Born Melissa Jefferson, Lizzo grew up first in Detroit and then in Houston, before moving to Minnesota on the spur of the moment in 2011. She slept in her car, made music in a hip-hop group called the Chalice, and performed local shows. But with the release of her first album, Lizzobangers, in 2013, on a small, artist-run label, it was clear to the music lovers of Minneapolis that they were witnessing the rise of someone special.

Longstanding Minnesotan music writer Chris Riemenschneider declared 2013 “Lizzo’s year”, praising her “playful, devious” performance and its mix of “classic, boombox-blasting hip-hop and modern mainstream rap”. He concluded that “another local hip-hop star had been born – and one not at all like the others”.
Unfortunately it took longer for the rest of the industry to catch on to a performer who didn’t fit the generic pop-star mould. In hindsight, Spanos describes this period as a “weird limbo”, “where she was making these excellent records, gaining bigger audiences, becoming Instagram famous, but was struggling to top the charts.”
Her second album, 2016’s Big Grrl Small World, was critically well-received but didn’t help her make the jump from cult-fandom into the mainstream. Truth Hurts, with its bridal video and snappy, instantly memorable lyrics, was released on an EP later that year, but to little fanfare. She told Elle three years later that the lack of response to the song left her completely demoralised: “A tree was falling in the forest and not making a sound, you know? I was crying in my room all day.

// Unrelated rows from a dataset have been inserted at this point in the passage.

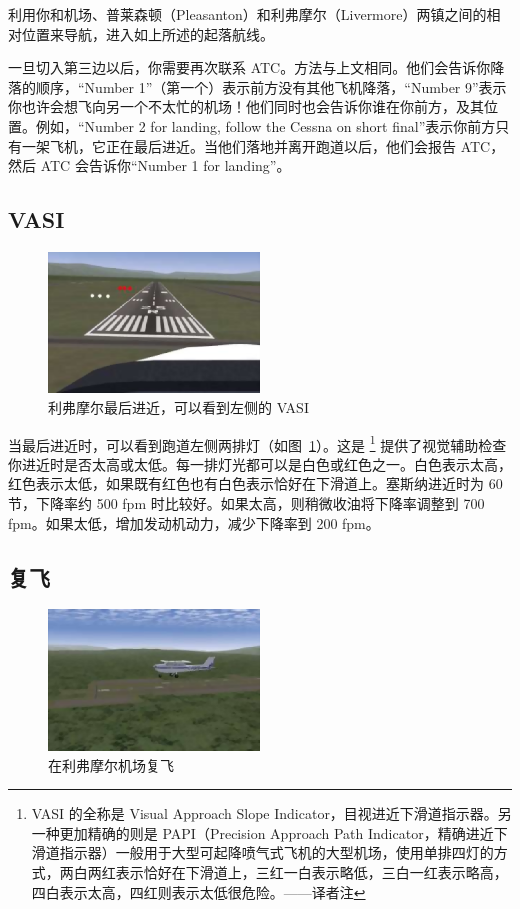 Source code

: 利用你和机场、普莱森顿（Pleasanton）和利弗摩尔（Livermore）两镇之间的相对位置来导航，进入如上所述的起落航线。

一旦切入第三边以后，你需要再次联系 ATC。方法与上文相同。他们会告诉你降落的顺序，“Number 1”（第一个）表示前方没有其他飞机降落，“Number 9”表示你也许会想飞向另一个不太忙的机场！他们同时也会告诉你谁在你前方，及其位置。例如，“Number 2 for landing, follow the Cessna on short final”表示你前方只有一架飞机，它正在最后进近。当他们落地并离开跑道以后，他们会报告 ATC，然后 ATC 会告诉你“Number 1 for landing”。

\subsection{VASI}

\begin{figure}[!htp]
\centering
\includegraphics[width=0.5\textwidth]{vasi2}
\caption{利弗摩尔最后进近，可以看到左侧的 VASI\label{vasi}}
\end{figure}

当最后进近时，可以看到跑道左侧两排灯（如图~\ref{vasi}）。这是 \footnote{VASI 的全称是 Visual Approach Slope Indicator，目视进近下滑道指示器。另一种更加精确的则是 PAPI（Precision Approach Path Indicator，精确进近下滑道指示器）一般用于大型可起降喷气式飞机的大型机场，使用单排四灯的方式，两白两红表示恰好在下滑道上，三红一白表示略低，三白一红表示略高，四白表示太高，四红则表示太低很危险。——译者注} 提供了视觉辅助检查你进近时是否太高或太低。每一排灯光都可以是白色或红色之一。白色表示太高，红色表示太低，如果既有红色也有白色表示恰好在下滑道上。塞斯纳进近时为 60 节，下降率约 500 fpm 时比较好。如果太高，则稍微收油将下降率调整到 700 fpm。如果太低，增加发动机动力，减少下降率到 200 fpm。

\subsection{复飞}

\begin{figure}[!htp]
\centering
\includegraphics[width=0.5\textwidth]{missed}
\caption{在利弗摩尔机场复飞}
\end{figure}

I said, ‘If I stop making music now, nobody would fucking care.’”
But Lizzo practises what she preaches: when, through her lyrics, she encourages fans not to quit on themselves, it’s based on deep, lived experience. “I’ve always had to turn haters into congratulators,” Lizzo told Billboard’s Julyssa Lopez in 2019. “I’ve never lost that mentality of ‘I have to win you over’.” You get the sense that she includes herself in that statement.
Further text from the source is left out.